TV viewers will get better devices. Given the quality of devices we all get from our TV providers today, and the quality of devices we get from companies like Apple, Google, Amazon, TiVo, Samsung, Sony and LG today, this is pretty much a slam-dunk. No matter what, devices will be prettier and will keep better time.

TV viewers will gain control. It would be hard for the pay TV interface to get any worse than it is today. Third-party boxes will certainly integrate multiple different video packages and digital, social and streaming feeds into the same user interface, probably with lots of cross-service features like Roku’s meta-search and Amazon Echo’s voice control and artificial intelligence.

Might a la carte pricing be an inevitable consequence? As my good friend and Xaxis chairman Dave Moore spoke about yesterday at the ICOM-Global Summit in Seville, Spain, an open TV set-top box is almost certain to bring a la carte channel buying options for consumers. This will have asymmetrical impacts on TV networks dependent on subscriber fees for much of their revenue — if data from recent experiments with “skinny” bundles continues to hold true.

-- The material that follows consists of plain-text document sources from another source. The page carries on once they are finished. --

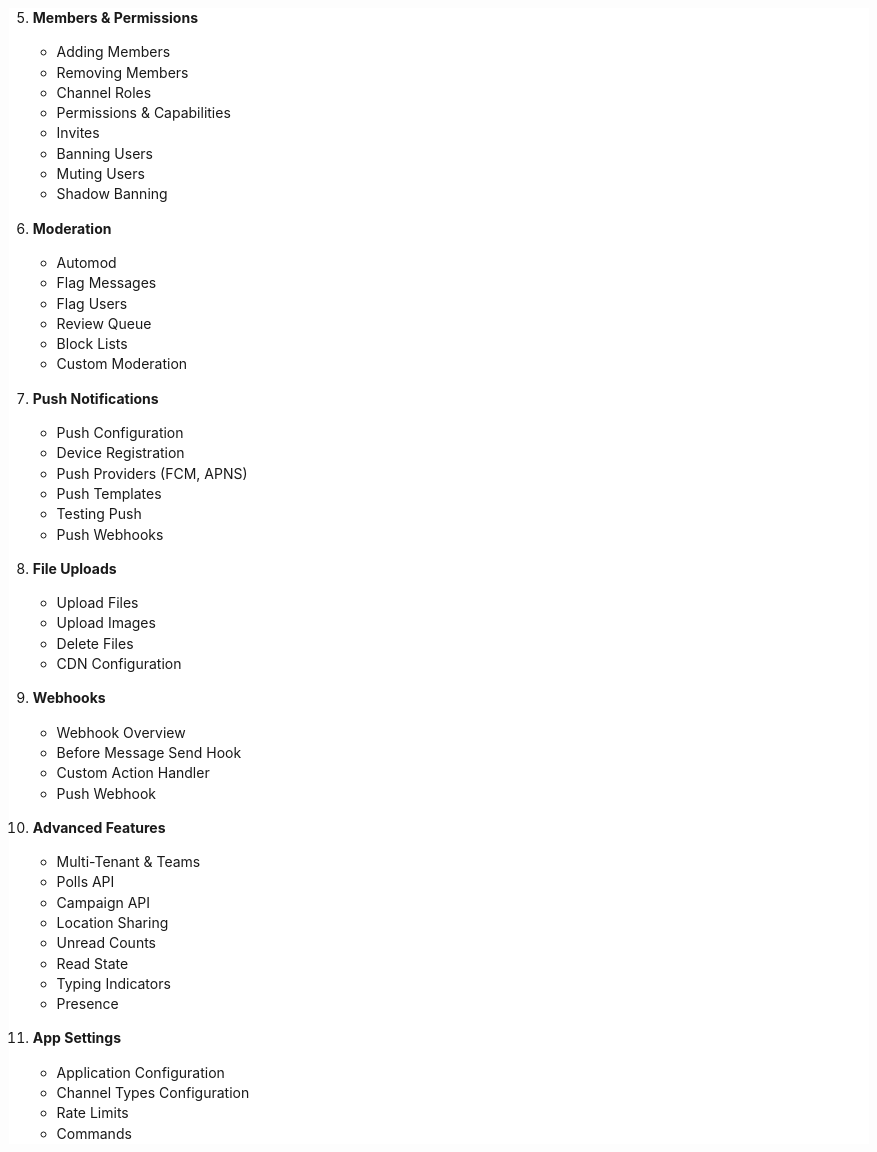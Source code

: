 5. **Members & Permissions**
   - Adding Members
   - Removing Members
   - Channel Roles
   - Permissions & Capabilities
   - Invites
   - Banning Users
   - Muting Users
   - Shadow Banning

6. **Moderation**
   - Automod
   - Flag Messages
   - Flag Users
   - Review Queue
   - Block Lists
   - Custom Moderation

7. **Push Notifications**
   - Push Configuration
   - Device Registration
   - Push Providers (FCM, APNS)
   - Push Templates
   - Testing Push
   - Push Webhooks

8. **File Uploads**
   - Upload Files
   - Upload Images
   - Delete Files
   - CDN Configuration

9. **Webhooks**
   - Webhook Overview
   - Before Message Send Hook
   - Custom Action Handler
   - Push Webhook

10. **Advanced Features**
    - Multi-Tenant & Teams
    - Polls API
    - Campaign API
    - Location Sharing
    - Unread Counts
    - Read State
    - Typing Indicators
    - Presence

11. **App Settings**
    - Application Configuration
    - Channel Types Configuration
    - Rate Limits
    - Commands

Will it break the TV ad bundle, bringing both chaos and opportunity to TV companies? Today, the TV ad business and the ways you can buy TV ads bundle are pretty simple. It’s all about shows, demos, days, day-parts, CPMs and bundles.

You can buy nationally. You can buy locally (sometimes at the local-cable ad-zone level). And now, you can even buy a smattering of addressable ads on some operator footprints.

However, once you bring in millions and millions of new, cloud-connected set-top boxes, the ad bundle of today will be broken, and simplicity will be out the window.

For sure, we will see a massive introduction of new and different ways to package and sell TV ad inventory. We will have much more measurement and many more insertion points – national programmers will now be able to sell locally, for example. Over-the-top and video-on-demand and linear and digital video will now be much easier to sell together (though nothing will be easy).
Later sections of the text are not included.